The Pasquotank River Yacht Club is holding its annual sailing camp this week and next, attracting 47 kids. The goal of the camp is to teach the basics, and depending on a young sailor’s size and skill, there was a boat there for them.
From the small, boxy and slower Optimist pram, to the bigger, heavier and faster Sunfish, there were lots of colorful sails and racing going on.
Campers range in age from 9 to 15 and came to learn the finer points of sailing.
“Some of my friends did it before and said I should try it,” Emma Teachey said.

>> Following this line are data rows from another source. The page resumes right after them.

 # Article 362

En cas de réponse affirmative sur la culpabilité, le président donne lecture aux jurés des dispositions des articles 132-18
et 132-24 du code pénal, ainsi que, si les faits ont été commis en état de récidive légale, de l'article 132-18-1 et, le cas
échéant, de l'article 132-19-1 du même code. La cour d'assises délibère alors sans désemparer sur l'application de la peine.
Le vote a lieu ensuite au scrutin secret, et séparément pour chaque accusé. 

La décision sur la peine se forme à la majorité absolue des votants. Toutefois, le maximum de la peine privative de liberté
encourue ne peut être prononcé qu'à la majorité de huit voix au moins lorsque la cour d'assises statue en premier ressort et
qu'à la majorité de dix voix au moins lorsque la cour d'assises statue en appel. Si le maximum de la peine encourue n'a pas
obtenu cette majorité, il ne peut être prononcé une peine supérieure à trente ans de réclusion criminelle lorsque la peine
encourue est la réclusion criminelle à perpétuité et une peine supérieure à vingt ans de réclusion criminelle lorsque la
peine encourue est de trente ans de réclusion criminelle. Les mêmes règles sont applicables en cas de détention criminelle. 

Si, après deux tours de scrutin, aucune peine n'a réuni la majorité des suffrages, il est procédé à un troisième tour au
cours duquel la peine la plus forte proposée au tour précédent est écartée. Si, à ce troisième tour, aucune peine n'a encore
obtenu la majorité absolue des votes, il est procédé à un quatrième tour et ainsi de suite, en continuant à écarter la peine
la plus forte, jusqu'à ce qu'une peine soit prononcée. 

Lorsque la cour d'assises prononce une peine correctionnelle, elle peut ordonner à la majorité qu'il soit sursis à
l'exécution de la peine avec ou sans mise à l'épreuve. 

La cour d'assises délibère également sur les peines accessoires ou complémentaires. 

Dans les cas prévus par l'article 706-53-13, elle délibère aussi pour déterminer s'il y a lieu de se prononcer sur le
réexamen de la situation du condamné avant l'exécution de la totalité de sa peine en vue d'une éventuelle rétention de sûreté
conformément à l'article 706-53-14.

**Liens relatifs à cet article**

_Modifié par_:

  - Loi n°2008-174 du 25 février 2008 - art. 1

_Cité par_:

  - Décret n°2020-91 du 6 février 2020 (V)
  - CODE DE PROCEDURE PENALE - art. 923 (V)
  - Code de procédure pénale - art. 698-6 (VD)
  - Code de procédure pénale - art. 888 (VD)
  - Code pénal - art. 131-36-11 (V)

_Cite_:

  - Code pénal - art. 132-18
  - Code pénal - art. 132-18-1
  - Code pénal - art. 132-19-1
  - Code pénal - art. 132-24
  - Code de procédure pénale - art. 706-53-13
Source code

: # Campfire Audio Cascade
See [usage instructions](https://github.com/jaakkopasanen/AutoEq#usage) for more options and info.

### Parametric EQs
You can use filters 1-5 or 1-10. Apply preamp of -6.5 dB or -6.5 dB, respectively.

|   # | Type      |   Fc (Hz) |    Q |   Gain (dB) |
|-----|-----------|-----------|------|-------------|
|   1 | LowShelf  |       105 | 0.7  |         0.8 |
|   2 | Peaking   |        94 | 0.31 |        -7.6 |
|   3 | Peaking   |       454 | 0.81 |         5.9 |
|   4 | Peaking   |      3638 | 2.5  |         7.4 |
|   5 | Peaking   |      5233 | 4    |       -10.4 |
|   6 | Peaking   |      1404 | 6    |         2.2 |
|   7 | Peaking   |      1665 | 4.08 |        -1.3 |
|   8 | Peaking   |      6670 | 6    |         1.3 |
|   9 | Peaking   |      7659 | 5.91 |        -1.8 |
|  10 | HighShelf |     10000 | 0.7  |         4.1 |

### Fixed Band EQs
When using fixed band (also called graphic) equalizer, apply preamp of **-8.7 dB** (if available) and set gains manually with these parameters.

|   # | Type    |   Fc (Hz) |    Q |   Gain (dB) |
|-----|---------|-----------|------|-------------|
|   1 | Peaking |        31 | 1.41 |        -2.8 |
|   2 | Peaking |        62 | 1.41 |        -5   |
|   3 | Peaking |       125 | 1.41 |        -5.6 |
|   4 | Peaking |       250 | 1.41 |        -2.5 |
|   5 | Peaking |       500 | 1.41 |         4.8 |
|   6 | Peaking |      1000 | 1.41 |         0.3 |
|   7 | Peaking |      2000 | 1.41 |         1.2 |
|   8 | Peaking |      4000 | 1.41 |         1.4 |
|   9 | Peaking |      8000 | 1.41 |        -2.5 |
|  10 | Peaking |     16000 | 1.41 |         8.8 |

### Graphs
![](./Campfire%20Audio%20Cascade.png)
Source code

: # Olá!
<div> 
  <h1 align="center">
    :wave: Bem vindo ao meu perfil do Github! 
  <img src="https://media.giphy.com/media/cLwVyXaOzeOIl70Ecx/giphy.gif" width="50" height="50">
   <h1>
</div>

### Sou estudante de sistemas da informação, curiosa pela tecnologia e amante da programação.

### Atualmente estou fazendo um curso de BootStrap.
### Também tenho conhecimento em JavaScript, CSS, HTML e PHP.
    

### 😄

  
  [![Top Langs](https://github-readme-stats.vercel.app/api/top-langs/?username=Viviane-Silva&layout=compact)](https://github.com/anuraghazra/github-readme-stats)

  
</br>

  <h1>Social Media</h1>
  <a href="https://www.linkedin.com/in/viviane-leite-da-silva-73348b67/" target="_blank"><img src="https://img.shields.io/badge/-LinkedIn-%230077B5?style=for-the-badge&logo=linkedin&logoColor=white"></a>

Techey, 10, a first-time sailor who is learning in the prams, also plays tennis and takes dance. She thinks those activities have helped her in the boat.
“When you are sailing you
can’t just sit there, you have to move around so you don’t get hit in the head,” Teachey said, adding that she indeed had been taken off guard by a couple of sails. “It didn’t hurt bad.”
While most campers are from the area, some ventured here from as far as South Carolina.
Noah Giltmier, 11, is from Pauley’s Island, S.C., and takes advantage of the camp while visiting his grandparents.
“I like being able to get out in the water and have fun,” said Giltmier, who has been sailing for three years and this year is learning in a Sunfish. “The Sunfish, compared to the pram, the Sunfish is a little bit more of a challenge, which makes it a lot more fun.”
Giltmier enjoys racing and is planning on competing in the Hospice Regatta on the Pasquotank River in August.
“I haven’t done the Hospice one, but I raced in another one in the prams last year and I won,” Giltmier said.
While racing is a still popular activity at the camp, the end goal of teaching sailing goes far deeper, according to camp director Carol Terryberry.
“Racing is a great part of it,” Terryberry said. “It would be great if they would race and contribute to the racing scene, but for me to have kids out there enjoying it is half of it. I had one girl yesterday saying, ‘I don’t think we’re going to get there.’ ‘We just need to get going.’ I said, ‘When you’re sailing, you’re already there.’”
It seems to be working. Both Teachey and Giltmier say they will continue sailing.
“I would like to get up and start sailing the 420s and even bigger boats after that,” Giltmier said.